Six of the 17 data elements were driver-related, the subject of today’s post.

While the “Striking Vehicle Hit and Run” data element did not provide any successful results in our attempts, the data element “Involving a Hit and Run” shows that people walking and biking are much more likely to be killed in crashes that involve a hit and run. Pedestrians accounted for 62% of traffic deaths that involved a hit and run between 2017-2021. Bicyclists, who account for about 2% of traffic deaths overall, accounted for 8% of traffic deaths that involved a hit and run. 

2021 had the highest rates of traffic deaths involving a hit and run, in the data available since 2007, with 24% of pedestrian deaths and 23% of bicyclist deaths involving a hit and run in 2021. If drivers stop when they hit a person biking and walking, they can initiate emergency response calls and potentially save lives. Post-Crash Care is one of five objectives of the U.S. Department of Transportation’s National Roadway Safety Strategy, and drivers deprive victims of the best post-crash care when they fail to stop and alert authorities to the crash.

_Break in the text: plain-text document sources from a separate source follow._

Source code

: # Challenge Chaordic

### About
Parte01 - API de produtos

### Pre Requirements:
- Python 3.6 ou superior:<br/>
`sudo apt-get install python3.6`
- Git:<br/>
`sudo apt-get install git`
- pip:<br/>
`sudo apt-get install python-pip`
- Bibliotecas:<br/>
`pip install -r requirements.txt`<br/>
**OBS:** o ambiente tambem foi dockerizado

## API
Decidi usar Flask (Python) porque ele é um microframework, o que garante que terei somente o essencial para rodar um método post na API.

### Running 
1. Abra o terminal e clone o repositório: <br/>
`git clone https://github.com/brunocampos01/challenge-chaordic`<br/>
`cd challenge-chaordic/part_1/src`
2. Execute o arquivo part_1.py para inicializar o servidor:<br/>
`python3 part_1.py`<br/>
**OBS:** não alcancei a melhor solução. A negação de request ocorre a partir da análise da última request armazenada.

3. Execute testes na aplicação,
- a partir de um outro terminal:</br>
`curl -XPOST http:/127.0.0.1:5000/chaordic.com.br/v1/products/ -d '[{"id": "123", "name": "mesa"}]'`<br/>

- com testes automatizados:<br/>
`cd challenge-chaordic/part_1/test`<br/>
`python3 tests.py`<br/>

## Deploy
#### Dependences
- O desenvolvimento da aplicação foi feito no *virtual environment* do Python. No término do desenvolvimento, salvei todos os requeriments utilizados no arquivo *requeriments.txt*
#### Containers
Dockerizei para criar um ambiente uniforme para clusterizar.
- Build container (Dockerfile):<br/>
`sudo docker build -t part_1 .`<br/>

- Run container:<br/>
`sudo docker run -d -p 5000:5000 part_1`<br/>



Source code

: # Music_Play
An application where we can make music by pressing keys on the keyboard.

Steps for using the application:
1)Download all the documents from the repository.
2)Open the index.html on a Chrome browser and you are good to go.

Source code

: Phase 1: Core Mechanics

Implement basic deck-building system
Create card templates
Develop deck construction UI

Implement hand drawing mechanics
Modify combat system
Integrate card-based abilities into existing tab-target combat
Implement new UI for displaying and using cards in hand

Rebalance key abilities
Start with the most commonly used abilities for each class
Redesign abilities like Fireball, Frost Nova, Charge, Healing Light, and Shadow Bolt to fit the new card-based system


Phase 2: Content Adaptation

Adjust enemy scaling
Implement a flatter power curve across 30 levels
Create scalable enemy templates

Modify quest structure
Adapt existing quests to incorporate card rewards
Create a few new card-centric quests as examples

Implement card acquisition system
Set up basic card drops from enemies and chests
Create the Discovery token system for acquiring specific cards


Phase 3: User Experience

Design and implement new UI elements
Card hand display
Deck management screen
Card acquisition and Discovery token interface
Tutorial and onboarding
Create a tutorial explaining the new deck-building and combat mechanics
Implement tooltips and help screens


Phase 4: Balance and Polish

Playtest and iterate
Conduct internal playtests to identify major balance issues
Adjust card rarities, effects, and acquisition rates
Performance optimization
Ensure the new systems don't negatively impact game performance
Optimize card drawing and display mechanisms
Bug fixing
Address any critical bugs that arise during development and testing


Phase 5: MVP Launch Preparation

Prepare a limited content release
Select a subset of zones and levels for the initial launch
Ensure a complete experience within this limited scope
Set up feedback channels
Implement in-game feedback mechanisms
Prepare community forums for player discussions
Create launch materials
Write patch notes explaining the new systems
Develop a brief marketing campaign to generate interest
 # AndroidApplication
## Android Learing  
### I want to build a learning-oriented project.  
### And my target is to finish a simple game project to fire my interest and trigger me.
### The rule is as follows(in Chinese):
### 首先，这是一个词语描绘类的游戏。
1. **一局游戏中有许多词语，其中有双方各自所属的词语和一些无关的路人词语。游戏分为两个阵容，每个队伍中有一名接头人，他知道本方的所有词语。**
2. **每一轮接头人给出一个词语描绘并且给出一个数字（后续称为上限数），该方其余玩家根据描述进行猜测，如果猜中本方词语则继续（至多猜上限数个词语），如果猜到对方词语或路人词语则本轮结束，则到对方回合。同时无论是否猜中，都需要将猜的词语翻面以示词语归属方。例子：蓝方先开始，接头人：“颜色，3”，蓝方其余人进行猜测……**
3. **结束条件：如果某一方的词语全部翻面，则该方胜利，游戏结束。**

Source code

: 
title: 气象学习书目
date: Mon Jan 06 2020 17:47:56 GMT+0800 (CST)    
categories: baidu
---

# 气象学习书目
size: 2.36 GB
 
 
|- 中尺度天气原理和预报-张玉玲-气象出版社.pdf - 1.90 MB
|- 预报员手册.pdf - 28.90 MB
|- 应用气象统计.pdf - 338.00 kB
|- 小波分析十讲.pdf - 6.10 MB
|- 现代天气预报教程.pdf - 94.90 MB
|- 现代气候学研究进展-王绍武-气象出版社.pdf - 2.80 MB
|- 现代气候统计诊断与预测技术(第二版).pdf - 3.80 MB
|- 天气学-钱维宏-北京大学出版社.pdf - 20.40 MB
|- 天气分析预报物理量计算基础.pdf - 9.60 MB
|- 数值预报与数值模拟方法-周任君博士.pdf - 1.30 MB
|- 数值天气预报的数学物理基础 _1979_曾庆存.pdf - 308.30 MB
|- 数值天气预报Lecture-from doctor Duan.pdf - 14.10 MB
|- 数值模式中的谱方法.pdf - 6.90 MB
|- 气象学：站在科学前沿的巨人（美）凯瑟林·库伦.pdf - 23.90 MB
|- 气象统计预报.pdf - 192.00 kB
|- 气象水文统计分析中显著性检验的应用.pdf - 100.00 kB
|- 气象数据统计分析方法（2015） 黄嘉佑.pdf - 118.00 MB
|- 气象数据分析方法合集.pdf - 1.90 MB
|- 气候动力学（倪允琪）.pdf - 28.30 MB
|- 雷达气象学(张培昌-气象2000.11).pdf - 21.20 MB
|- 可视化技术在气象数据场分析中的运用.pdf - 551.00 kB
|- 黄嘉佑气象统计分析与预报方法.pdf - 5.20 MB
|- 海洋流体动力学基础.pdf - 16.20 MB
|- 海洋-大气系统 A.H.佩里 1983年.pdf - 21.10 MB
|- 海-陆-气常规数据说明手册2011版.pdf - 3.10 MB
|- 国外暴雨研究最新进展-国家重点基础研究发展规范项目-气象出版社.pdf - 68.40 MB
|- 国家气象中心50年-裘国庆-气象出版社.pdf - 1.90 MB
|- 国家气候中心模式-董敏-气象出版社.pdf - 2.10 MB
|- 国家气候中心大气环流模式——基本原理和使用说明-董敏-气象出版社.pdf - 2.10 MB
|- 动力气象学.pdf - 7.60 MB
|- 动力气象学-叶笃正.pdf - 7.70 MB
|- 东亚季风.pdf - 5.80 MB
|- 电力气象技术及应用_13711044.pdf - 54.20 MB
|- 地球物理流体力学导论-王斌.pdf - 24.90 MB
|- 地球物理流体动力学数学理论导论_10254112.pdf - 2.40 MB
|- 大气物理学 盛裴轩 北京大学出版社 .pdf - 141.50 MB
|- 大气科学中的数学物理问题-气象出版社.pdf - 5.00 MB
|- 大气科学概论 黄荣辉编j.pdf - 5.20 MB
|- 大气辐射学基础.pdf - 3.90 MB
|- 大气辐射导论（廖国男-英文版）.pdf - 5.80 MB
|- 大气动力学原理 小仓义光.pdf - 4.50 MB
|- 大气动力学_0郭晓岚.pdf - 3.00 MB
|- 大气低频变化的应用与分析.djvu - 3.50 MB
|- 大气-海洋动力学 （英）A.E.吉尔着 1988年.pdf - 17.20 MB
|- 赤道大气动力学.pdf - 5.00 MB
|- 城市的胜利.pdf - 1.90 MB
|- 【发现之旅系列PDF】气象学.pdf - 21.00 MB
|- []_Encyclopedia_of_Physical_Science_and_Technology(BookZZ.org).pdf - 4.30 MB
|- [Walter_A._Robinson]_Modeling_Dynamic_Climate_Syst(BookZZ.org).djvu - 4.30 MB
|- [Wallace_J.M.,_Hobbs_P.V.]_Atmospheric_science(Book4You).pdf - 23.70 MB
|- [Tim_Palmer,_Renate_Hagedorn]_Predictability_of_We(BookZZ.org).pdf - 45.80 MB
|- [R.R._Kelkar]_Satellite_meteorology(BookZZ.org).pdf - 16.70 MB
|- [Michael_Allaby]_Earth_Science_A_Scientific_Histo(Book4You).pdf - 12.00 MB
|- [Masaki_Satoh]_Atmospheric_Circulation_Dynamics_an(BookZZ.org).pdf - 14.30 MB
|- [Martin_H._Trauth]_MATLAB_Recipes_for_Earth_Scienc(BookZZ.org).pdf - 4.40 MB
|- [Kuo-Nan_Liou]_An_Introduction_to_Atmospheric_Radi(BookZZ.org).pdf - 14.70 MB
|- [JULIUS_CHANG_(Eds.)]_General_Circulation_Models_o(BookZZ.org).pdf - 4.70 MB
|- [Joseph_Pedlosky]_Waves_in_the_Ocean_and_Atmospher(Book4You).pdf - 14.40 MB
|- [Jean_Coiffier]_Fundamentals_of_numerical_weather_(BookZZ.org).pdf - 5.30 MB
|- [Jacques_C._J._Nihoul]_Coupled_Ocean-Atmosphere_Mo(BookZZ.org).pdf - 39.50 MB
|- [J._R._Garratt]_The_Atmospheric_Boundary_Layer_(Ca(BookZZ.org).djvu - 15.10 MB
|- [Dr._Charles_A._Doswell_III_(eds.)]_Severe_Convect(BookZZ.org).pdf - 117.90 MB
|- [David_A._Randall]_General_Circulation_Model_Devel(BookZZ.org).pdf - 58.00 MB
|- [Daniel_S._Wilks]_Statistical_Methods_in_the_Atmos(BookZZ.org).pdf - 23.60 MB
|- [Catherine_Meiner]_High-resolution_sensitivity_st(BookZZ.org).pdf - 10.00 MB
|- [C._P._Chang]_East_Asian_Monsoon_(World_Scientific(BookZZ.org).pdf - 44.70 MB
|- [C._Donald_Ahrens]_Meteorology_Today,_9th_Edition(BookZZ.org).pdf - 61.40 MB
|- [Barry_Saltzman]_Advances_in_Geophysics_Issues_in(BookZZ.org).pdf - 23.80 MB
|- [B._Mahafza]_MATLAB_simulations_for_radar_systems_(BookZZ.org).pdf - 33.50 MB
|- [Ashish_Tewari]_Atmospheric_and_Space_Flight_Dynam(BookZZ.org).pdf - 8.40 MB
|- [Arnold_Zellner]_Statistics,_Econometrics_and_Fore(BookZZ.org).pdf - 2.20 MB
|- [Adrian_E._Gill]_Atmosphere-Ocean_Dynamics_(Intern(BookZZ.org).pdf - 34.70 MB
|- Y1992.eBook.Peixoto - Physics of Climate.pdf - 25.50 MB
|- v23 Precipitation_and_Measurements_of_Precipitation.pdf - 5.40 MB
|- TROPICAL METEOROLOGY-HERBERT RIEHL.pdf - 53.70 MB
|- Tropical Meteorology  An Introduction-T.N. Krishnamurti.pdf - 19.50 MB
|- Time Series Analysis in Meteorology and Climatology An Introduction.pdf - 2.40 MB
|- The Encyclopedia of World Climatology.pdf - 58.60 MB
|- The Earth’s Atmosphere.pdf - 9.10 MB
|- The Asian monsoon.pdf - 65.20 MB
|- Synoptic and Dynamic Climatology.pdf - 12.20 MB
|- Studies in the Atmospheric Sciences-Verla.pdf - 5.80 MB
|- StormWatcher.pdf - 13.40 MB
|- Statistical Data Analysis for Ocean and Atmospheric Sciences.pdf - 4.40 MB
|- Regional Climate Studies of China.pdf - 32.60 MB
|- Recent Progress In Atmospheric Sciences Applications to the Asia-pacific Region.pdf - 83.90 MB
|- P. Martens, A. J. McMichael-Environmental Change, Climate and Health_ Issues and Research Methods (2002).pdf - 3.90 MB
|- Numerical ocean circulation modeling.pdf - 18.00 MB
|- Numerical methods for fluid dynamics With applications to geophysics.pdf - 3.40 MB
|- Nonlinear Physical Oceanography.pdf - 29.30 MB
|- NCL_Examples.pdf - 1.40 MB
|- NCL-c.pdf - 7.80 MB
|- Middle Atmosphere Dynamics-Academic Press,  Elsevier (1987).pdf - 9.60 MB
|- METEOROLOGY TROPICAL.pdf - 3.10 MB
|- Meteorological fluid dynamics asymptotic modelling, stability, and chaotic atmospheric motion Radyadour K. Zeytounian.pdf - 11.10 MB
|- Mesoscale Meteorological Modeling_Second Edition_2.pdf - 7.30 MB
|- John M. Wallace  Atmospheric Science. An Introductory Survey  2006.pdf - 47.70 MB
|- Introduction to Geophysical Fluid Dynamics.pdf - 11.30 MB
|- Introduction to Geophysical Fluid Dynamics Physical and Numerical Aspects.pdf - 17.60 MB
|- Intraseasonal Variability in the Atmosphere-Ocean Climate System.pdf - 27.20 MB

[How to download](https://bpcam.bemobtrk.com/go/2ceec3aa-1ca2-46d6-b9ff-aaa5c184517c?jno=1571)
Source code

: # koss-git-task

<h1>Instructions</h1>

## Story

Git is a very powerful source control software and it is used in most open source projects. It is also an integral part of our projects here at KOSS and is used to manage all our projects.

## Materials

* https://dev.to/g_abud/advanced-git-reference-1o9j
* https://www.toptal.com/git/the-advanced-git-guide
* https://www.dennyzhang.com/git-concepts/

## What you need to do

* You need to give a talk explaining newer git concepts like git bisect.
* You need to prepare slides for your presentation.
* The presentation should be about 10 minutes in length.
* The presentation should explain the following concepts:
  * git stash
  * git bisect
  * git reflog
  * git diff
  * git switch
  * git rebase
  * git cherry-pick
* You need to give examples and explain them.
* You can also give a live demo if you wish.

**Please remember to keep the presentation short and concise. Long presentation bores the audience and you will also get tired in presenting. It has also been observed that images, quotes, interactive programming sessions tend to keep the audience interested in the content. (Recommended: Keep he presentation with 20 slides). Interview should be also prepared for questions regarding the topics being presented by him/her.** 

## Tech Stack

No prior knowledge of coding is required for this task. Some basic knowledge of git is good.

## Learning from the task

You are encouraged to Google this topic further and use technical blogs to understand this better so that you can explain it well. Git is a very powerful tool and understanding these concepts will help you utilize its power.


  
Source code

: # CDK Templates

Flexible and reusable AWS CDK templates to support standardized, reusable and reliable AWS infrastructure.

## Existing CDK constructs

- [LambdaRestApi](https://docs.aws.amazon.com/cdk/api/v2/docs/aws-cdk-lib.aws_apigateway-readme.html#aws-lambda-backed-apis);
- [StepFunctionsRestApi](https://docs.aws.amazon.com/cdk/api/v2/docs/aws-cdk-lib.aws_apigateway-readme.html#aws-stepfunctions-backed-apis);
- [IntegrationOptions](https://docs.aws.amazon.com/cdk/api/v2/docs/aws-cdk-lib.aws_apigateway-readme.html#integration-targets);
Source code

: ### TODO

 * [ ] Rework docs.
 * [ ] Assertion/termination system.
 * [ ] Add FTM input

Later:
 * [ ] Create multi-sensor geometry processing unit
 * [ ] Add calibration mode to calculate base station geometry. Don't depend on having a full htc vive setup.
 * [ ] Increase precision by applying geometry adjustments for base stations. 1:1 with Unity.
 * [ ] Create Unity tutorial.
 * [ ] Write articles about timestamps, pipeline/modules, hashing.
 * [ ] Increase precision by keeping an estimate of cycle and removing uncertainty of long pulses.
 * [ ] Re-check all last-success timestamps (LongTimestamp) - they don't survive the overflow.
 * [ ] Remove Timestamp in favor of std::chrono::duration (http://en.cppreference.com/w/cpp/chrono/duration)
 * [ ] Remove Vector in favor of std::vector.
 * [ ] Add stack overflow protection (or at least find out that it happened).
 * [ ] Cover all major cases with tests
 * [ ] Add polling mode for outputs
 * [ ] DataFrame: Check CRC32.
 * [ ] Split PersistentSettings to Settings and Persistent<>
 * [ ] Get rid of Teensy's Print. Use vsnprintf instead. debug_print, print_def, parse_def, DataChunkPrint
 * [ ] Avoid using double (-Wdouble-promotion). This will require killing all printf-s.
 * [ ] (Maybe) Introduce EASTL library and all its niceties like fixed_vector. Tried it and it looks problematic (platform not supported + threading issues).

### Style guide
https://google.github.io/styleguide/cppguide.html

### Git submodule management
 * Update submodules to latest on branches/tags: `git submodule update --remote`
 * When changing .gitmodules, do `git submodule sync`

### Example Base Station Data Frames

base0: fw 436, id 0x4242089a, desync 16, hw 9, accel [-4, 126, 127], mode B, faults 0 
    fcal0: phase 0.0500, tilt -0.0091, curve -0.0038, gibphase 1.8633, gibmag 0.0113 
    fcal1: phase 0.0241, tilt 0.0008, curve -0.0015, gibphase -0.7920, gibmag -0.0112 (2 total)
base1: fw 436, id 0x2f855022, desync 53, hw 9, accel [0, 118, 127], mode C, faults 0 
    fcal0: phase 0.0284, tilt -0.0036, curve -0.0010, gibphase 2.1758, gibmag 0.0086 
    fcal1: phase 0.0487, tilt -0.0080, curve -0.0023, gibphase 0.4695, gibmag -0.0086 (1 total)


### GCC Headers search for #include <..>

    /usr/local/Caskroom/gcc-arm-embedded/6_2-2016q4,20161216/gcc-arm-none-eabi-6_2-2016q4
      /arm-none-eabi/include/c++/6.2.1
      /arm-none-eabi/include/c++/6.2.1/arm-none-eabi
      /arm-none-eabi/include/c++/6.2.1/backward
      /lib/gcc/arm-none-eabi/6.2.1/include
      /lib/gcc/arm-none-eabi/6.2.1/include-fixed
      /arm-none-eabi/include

Three data elements were related to driver demographics, and those data elements provided very limited data. Driver demographic data would be helpful for understanding disparities in traffic deaths between different racial and ethnic demographics. Demographic differences among people killed were the subject of a NHTSA report last year, finding large disparities in the rate of traffic deaths per capita based on race and ethnicity. Striking driver demographics, although now available as data elements, were generally not available in the queried data:

  • Striking Vehicle Driver Race and Hispanic - Not reported for 99+% of fatal crashes (may only be reported when the striking vehicle driver dies)
  • Striking Vehicle Driver Race - Not reported for 99+% of fatal crashes (may only be reported when the striking vehicle driver dies)
  • Striking Vehicle Driver Hispanic Origin - Not reported for 99+% of fatal crashes (may only be reported when the striking vehicle driver dies)

One data element provides “Striking Vehicle Driver Age.” This data was available for pedestrian and cyclist queries. For both pedestrians and cyclists, about one-third of striking drivers are aged 30 or below, with each year of age between 18 and 30 accounting for more than 2% of pedestrian and cyclist deaths. People aged 31-57 account for between 2% and 1.5% of pedestrian and cyclist deaths for each year of age. Then there is a stronger drop off in share based on age.

One data element provides “Striking Vehicle Driver Sex” which is pretty consistent over time and shows that men are more likely to be striking drivers, with about 2/3rds of drivers being male.